I got a pre-declined credit card in the mail. 

Wives are having sex with their husbands because they can't afford batteries. 

I ordered a burger at McDonald's and the kid behind the counter asked "Can you afford fries with that?" 

CEO's are now playing miniature golf. 

Exxon-Mobil laid off 25 Congressmen. 

My ATM gave me an IOU! 

A stripper was killed when her audience showered her with rolls of pennies while she danced. 

I saw a polygamist with only one wife. 

I bought a toaster oven and my free gift with purchase was a bank. 

If the bank returns your check marked "Insufficient Funds," you call them and ask if they meant you or them. 

McDonald's is selling the 1/4 ouncer. 

Angelina Jolie adopted a child from America . 

Parents in Beverly Hills fired their nannies and learned their children's names. 

My cousin had an exorcism but couldn't afford to pay for it, and they repossessed her! 

A truckload of Americans was caught sneaking into Mexico . 

Motel Six won't leave the light on anymore. 

A picture is now only worth 200 words. 

They renamed Wall Street " Wal-Mart Street ." 

The Treasure Island casino in Las Vegas is now managed by Somali pirates. 

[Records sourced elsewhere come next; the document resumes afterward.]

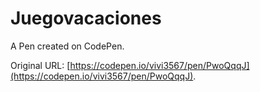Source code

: # Juegovacaciones

A Pen created on CodePen.

Original URL: [https://codepen.io/vivi3567/pen/PwoQqqJ](https://codepen.io/vivi3567/pen/PwoQqqJ).

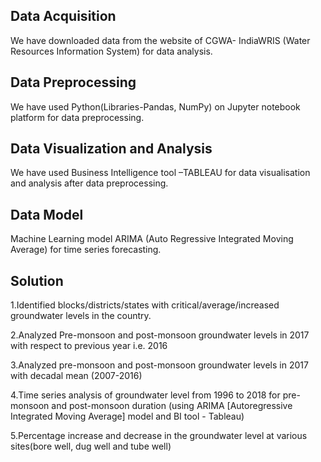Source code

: ## Data Acquisition
We have downloaded data from the website of CGWA- IndiaWRIS (Water Resources Information System) for data analysis.

## Data Preprocessing 
We have used Python(Libraries-Pandas, NumPy) on Jupyter notebook platform for data preprocessing.

## Data Visualization and Analysis
We have used Business Intelligence tool –TABLEAU for data visualisation and analysis after data preprocessing.

## Data Model
Machine Learning model ARIMA (Auto Regressive Integrated Moving Average) for time series forecasting.

## Solution
1.Identified blocks/districts/states with critical/average/increased groundwater levels in the country.

2.Analyzed Pre-monsoon and post-monsoon groundwater levels in 2017 with respect to previous year i.e. 2016

3.Analyzed pre-monsoon and post-monsoon groundwater levels in 2017 with decadal mean (2007-2016)

4.Time series analysis of groundwater level from 1996 to 2018 for pre-monsoon and post-monsoon duration (using ARIMA [Autoregressive Integrated Moving Average] model and BI tool - Tableau)

5.Percentage increase and decrease in the groundwater level at various sites(bore well, dug well and tube well)

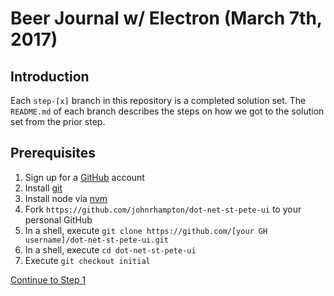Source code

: # Beer Journal w/ Electron (March 7th, 2017)

## Introduction

Each `step-[x]` branch in this repository is a completed solution set.  The `README.md` of each branch describes the steps on how we got to the solution set from the prior step.

## Prerequisites

1. Sign up for a [GitHub](https://github.com) account
1. Install [git](https://git-scm.com/downloads)
1. Install node via [nvm](https://github.com/creationix/nvm)
1. Fork `https://github.com/johnrhampton/dot-net-st-pete-ui` to your personal GitHub
1. In a shell, execute `git clone https://github.com/[your GH username]/dot-net-st-pete-ui.git`
1. In a shell, execute `cd dot-net-st-pete-ui`
1. Execute `git checkout initial`

[Continue to Step 1](https://github.com/johnrhampton/dot-net-st-pete-ui/tree/step-one)
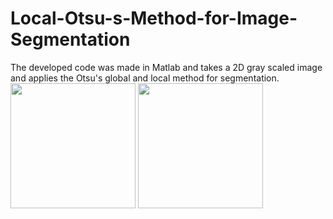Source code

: # Local-Otsu-s-Method-for-Image-Segmentation
The developed code was made in Matlab  and takes a 2D gray scaled image and applies the Otsu's global and local method for segmentation.<br />
<img src="outsuResult1.png" height="200">
<img src="outsuResult2.png" height="200">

Congress says they are looking into this Bernard Madoff scandal. Oh, great! The guy who made $50B disappear is being investigated by the people who made $1.5 trillion disappear! 

And, finally... 

I was so depressed last night thinking about the economy, wars, jobs, my savings, Social Security, retirement funds, etc., I called the Suicide Hotline. I got a call center in Pakistan; and when I told them I was suicidal, they got all excited and asked if I could drive a truck.


----------



## Roxy_Nie (Oct 10, 2008)

HAHAHAHAHA


----------



## Lex's Guardian (Aug 8, 2009)

LMAO - *shakes head* 

PS - Roxy your user pic cracks me up lol


----------



## wild_deuce03 (Aug 14, 2010)

LMAO!!! I'm gonna steal this for FB!


----------



## jayandlacy (Sep 21, 2009)

LMFAO that was funny, well most of it was funny, the last part was the best.


----------



## duckyp0o77 (Dec 5, 2008)

i was really LOL'n @ the last one


----------



## MY MIKADO (Apr 7, 2006)

Thanks for the laugh William.


----------



## aprilortego (Aug 23, 2010)

bwhahaha that is funny, I really needed the laugh


----------



## SapphirePB (Jul 31, 2010)

:hammer: liked the last two the best


----------



## william williamson (Feb 26, 2006)

glad folks like them.
I have to balance my feelings about stuff.
I have strong feelings about some things,and little jokes keep me centered.


----------



## Carriana (May 13, 2008)

Good stuff! Wasn't that a top ten list on Letterman?


----------